# Hindu holy men say Ganges too dirty for festival



## Johnny Thunder (Feb 24, 2006)

*Hindu holy men say Ganges too dirty for ritual bath *
Mon Jan 8, 6:07 AM ET

Indian holy men or sadhus have threatened to boycott a major religious festival, in which millions of people wash away sins in the Ganges river, saying it was too polluted.

Thousands of sadhus in their trademark saffron-coloured clothes held protests for a second day Monday, demanding that the river be cleaned up before the next auspicious bathing day on Sunday, a Hindu leader said.

"The water in (the) river is so dirty that no one can take a dip. It is dark red whereas the Ganges used to be bluish green," said Shankaracharya Vasudvanand Saraswati, who heads the main Hindu monastery in the holy city of Allahabad, where the festival is taking place.

"If the government takes no corrective measures we will have no option but to boycott the (Ardh Kumbh) festival," he told AFP by telephone.

Billed as one of the world's biggest human gatherings, the festival started last week with Hindus taking a dip at the confluence of two sacred rivers -- the Ganges and the Yamuna.

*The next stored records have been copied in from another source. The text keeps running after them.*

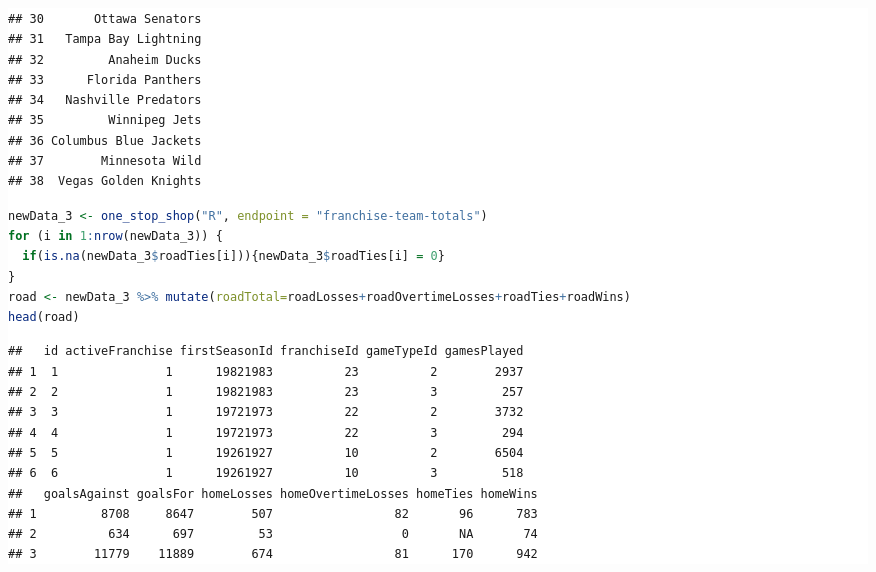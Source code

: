     ## 30       Ottawa Senators
    ## 31   Tampa Bay Lightning
    ## 32         Anaheim Ducks
    ## 33      Florida Panthers
    ## 34   Nashville Predators
    ## 35         Winnipeg Jets
    ## 36 Columbus Blue Jackets
    ## 37        Minnesota Wild
    ## 38  Vegas Golden Knights

``` r
newData_3 <- one_stop_shop("R", endpoint = "franchise-team-totals")
for (i in 1:nrow(newData_3)) {
  if(is.na(newData_3$roadTies[i])){newData_3$roadTies[i] = 0}
}
road <- newData_3 %>% mutate(roadTotal=roadLosses+roadOvertimeLosses+roadTies+roadWins) 
head(road)
```

    ##   id activeFranchise firstSeasonId franchiseId gameTypeId gamesPlayed
    ## 1  1               1      19821983          23          2        2937
    ## 2  2               1      19821983          23          3         257
    ## 3  3               1      19721973          22          2        3732
    ## 4  4               1      19721973          22          3         294
    ## 5  5               1      19261927          10          2        6504
    ## 6  6               1      19261927          10          3         518
    ##   goalsAgainst goalsFor homeLosses homeOvertimeLosses homeTies homeWins
    ## 1         8708     8647        507                 82       96      783
    ## 2          634      697         53                  0       NA       74
    ## 3        11779    11889        674                 81      170      942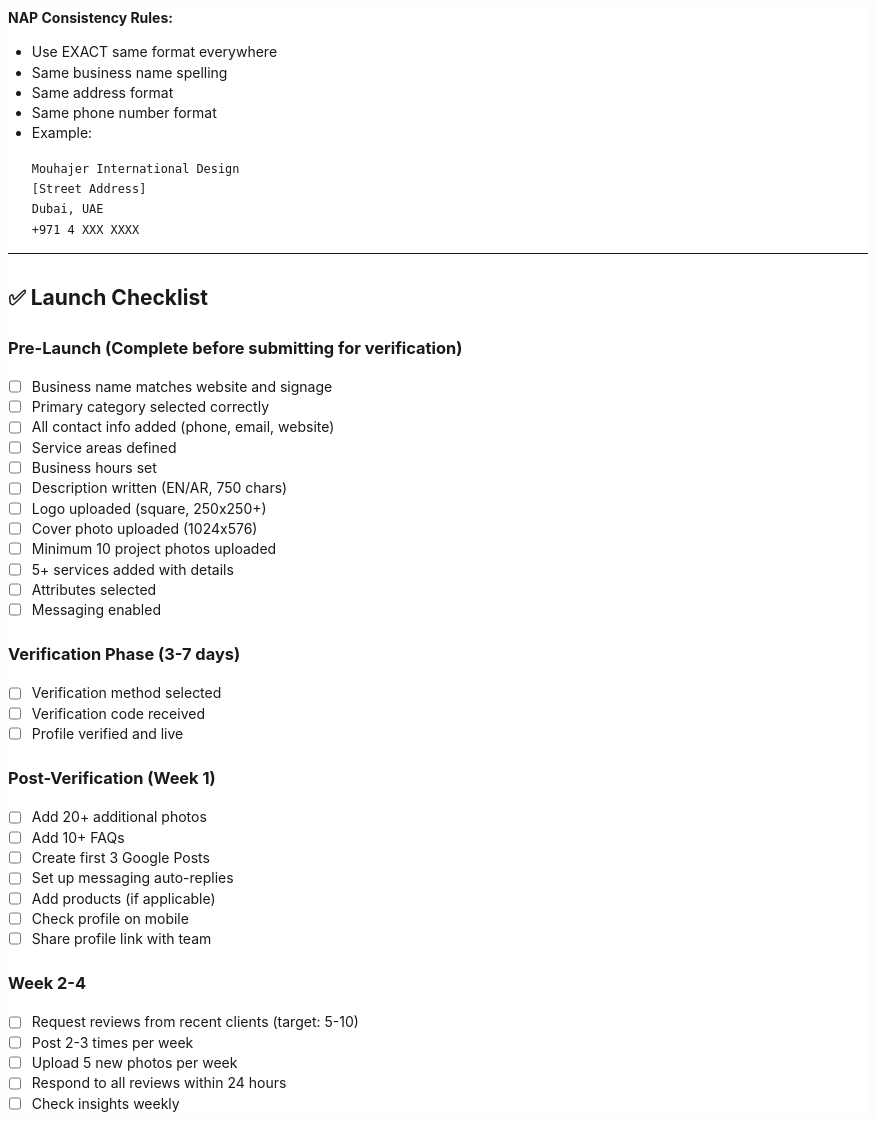 **NAP Consistency Rules:**
- Use EXACT same format everywhere
- Same business name spelling
- Same address format
- Same phone number format
- Example:
  ```
  Mouhajer International Design
  [Street Address]
  Dubai, UAE
  +971 4 XXX XXXX
  ```

---

## ✅ Launch Checklist

### Pre-Launch (Complete before submitting for verification)
- [ ] Business name matches website and signage
- [ ] Primary category selected correctly
- [ ] All contact info added (phone, email, website)
- [ ] Service areas defined
- [ ] Business hours set
- [ ] Description written (EN/AR, 750 chars)
- [ ] Logo uploaded (square, 250x250+)
- [ ] Cover photo uploaded (1024x576)
- [ ] Minimum 10 project photos uploaded
- [ ] 5+ services added with details
- [ ] Attributes selected
- [ ] Messaging enabled

### Verification Phase (3-7 days)
- [ ] Verification method selected
- [ ] Verification code received
- [ ] Profile verified and live

### Post-Verification (Week 1)
- [ ] Add 20+ additional photos
- [ ] Add 10+ FAQs
- [ ] Create first 3 Google Posts
- [ ] Set up messaging auto-replies
- [ ] Add products (if applicable)
- [ ] Check profile on mobile
- [ ] Share profile link with team

### Week 2-4
- [ ] Request reviews from recent clients (target: 5-10)
- [ ] Post 2-3 times per week
- [ ] Upload 5 new photos per week
- [ ] Respond to all reviews within 24 hours
- [ ] Check insights weekly
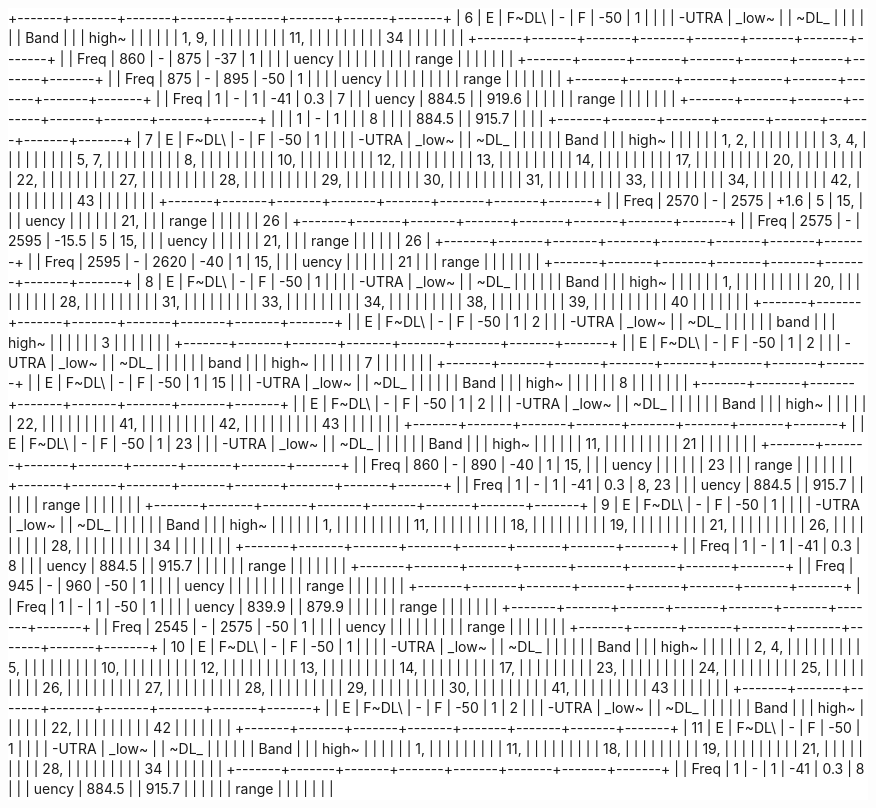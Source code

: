 +-------+-------+-------+-------+-------+-------+-------+-------+ | 6 | E | F~DL\ | - | F | -50 | 1 | | | | -UTRA | _low~ | | ~DL_ | | | | | | Band | | | high~ | | | | | | 1, 9, | | | | | | | | | 11, | | | | | | | | | 34 | | | | | | | +-------+-------+-------+-------+-------+-------+-------+-------+ | | Freq | 860 | - | 875 | -37 | 1 | | | | uency | | | | | | | | | range | | | | | | | +-------+-------+-------+-------+-------+-------+-------+-------+ | | Freq | 875 | - | 895 | -50 | 1 | | | | uency | | | | | | | | | range | | | | | | | +-------+-------+-------+-------+-------+-------+-------+-------+ | | Freq | 1 | - | 1 | -41 | 0.3 | 7 | | | uency | 884.5 | | 919.6 | | | | | | range | | | | | | | +-------+-------+-------+-------+-------+-------+-------+-------+ | | | 1 | - | 1 | | | 8 | | | | 884.5 | | 915.7 | | | | +-------+-------+-------+-------+-------+-------+-------+-------+ | 7 | E | F~DL\ | - | F | -50 | 1 | | | | -UTRA | _low~ | | ~DL_ | | | | | | Band | | | high~ | | | | | | 1, 2, | | | | | | | | | 3, 4, | | | | | | | | | 5, 7, | | | | | | | | | 8, | | | | | | | | | 10, | | | | | | | | | 12, | | | | | | | | | 13, | | | | | | | | | 14, | | | | | | | | | 17, | | | | | | | | | 20, | | | | | | | | | 22, | | | | | | | | | 27, | | | | | | | | | 28, | | | | | | | | | 29, | | | | | | | | | 30, | | | | | | | | | 31, | | | | | | | | | 33, | | | | | | | | | 34, | | | | | | | | | 42, | | | | | | | | | 43 | | | | | | | +-------+-------+-------+-------+-------+-------+-------+-------+ | | Freq | 2570 | - | 2575 | +1.6 | 5 | 15, | | | uency | | | | | | 21, | | | range | | | | | | 26 | +-------+-------+-------+-------+-------+-------+-------+-------+ | | Freq | 2575 | - | 2595 | -15.5 | 5 | 15, | | | uency | | | | | | 21, | | | range | | | | | | 26 | +-------+-------+-------+-------+-------+-------+-------+-------+ | | Freq | 2595 | - | 2620 | -40 | 1 | 15, | | | uency | | | | | | 21 | | | range | | | | | | | +-------+-------+-------+-------+-------+-------+-------+-------+ | 8 | E | F~DL\ | - | F | -50 | 1 | | | | -UTRA | _low~ | | ~DL_ | | | | | | Band | | | high~ | | | | | | 1, | | | | | | | | | 20, | | | | | | | | | 28, | | | | | | | | | 31, | | | | | | | | | 33, | | | | | | | | | 34, | | | | | | | | | 38, | | | | | | | | | 39, | | | | | | | | | 40 | | | | | | | +-------+-------+-------+-------+-------+-------+-------+-------+ | | E | F~DL\ | - | F | -50 | 1 | 2 | | | -UTRA | _low~ | | ~DL_ | | | | | | band | | | high~ | | | | | | 3 | | | | | | | +-------+-------+-------+-------+-------+-------+-------+-------+ | | E | F~DL\ | - | F | -50 | 1 | 2 | | | -UTRA | _low~ | | ~DL_ | | | | | | band | | | high~ | | | | | | 7 | | | | | | | +-------+-------+-------+-------+-------+-------+-------+-------+ | | E | F~DL\ | - | F | -50 | 1 | 15 | | | -UTRA | _low~ | | ~DL_ | | | | | | Band | | | high~ | | | | | | 8 | | | | | | | +-------+-------+-------+-------+-------+-------+-------+-------+ | | E | F~DL\ | - | F | -50 | 1 | 2 | | | -UTRA | _low~ | | ~DL_ | | | | | | Band | | | high~ | | | | | | 22, | | | | | | | | | 41, | | | | | | | | | 42, | | | | | | | | | 43 | | | | | | | +-------+-------+-------+-------+-------+-------+-------+-------+ | | E | F~DL\ | - | F | -50 | 1 | 23 | | | -UTRA | _low~ | | ~DL_ | | | | | | Band | | | high~ | | | | | | 11, | | | | | | | | | 21 | | | | | | | +-------+-------+-------+-------+-------+-------+-------+-------+ | | Freq | 860 | - | 890 | -40 | 1 | 15, | | | uency | | | | | | 23 | | | range | | | | | | | +-------+-------+-------+-------+-------+-------+-------+-------+ | | Freq | 1 | - | 1 | -41 | 0.3 | 8, 23 | | | uency | 884.5 | | 915.7 | | | | | | range | | | | | | | +-------+-------+-------+-------+-------+-------+-------+-------+ | 9 | E | F~DL\ | - | F | -50 | 1 | | | | -UTRA | _low~ | | ~DL_ | | | | | | Band | | | high~ | | | | | | 1, | | | | | | | | | 11, | | | | | | | | | 18, | | | | | | | | | 19, | | | | | | | | | 21, | | | | | | | | | 26, | | | | | | | | | 28, | | | | | | | | | 34 | | | | | | | +-------+-------+-------+-------+-------+-------+-------+-------+ | | Freq | 1 | - | 1 | -41 | 0.3 | 8 | | | uency | 884.5 | | 915.7 | | | | | | range | | | | | | | +-------+-------+-------+-------+-------+-------+-------+-------+ | | Freq | 945 | - | 960 | -50 | 1 | | | | uency | | | | | | | | | range | | | | | | | +-------+-------+-------+-------+-------+-------+-------+-------+ | | Freq | 1 | - | 1 | -50 | 1 | | | | uency | 839.9 | | 879.9 | | | | | | range | | | | | | | +-------+-------+-------+-------+-------+-------+-------+-------+ | | Freq | 2545 | - | 2575 | -50 | 1 | | | | uency | | | | | | | | | range | | | | | | | +-------+-------+-------+-------+-------+-------+-------+-------+ | 10 | E | F~DL\ | - | F | -50 | 1 | | | | -UTRA | _low~ | | ~DL_ | | | | | | Band | | | high~ | | | | | | 2, 4, | | | | | | | | | 5, | | | | | | | | | 10, | | | | | | | | | 12, | | | | | | | | | 13, | | | | | | | | | 14, | | | | | | | | | 17, | | | | | | | | | 23, | | | | | | | | | 24, | | | | | | | | | 25, | | | | | | | | | 26, | | | | | | | | | 27, | | | | | | | | | 28, | | | | | | | | | 29, | | | | | | | | | 30, | | | | | | | | | 41, | | | | | | | | | 43 | | | | | | | +-------+-------+-------+-------+-------+-------+-------+-------+ | | E | F~DL\ | - | F | -50 | 1 | 2 | | | -UTRA | _low~ | | ~DL_ | | | | | | Band | | | high~ | | | | | | 22, | | | | | | | | | 42 | | | | | | | +-------+-------+-------+-------+-------+-------+-------+-------+ | 11 | E | F~DL\ | - | F | -50 | 1 | | | | -UTRA | _low~ | | ~DL_ | | | | | | Band | | | high~ | | | | | | 1, | | | | | | | | | 11, | | | | | | | | | 18, | | | | | | | | | 19, | | | | | | | | | 21, | | | | | | | | | 28, | | | | | | | | | 34 | | | | | | | +-------+-------+-------+-------+-------+-------+-------+-------+ | | Freq | 1 | - | 1 | -41 | 0.3 | 8 | | | uency | 884.5 | | 915.7 | | | | | | range | | | | | | |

The Ardh Kumbh mela, held every six years at Allahabad to mark a mythical battle between gods and demons over a pitcher or kumbh of the nectar of immortality, was expected to draw as many as 70 million people over the next six weeks. Devotees believe the holy waters wash away sins, liberate them from a continuous cycle of birth and reincarnation and guarantee immortality.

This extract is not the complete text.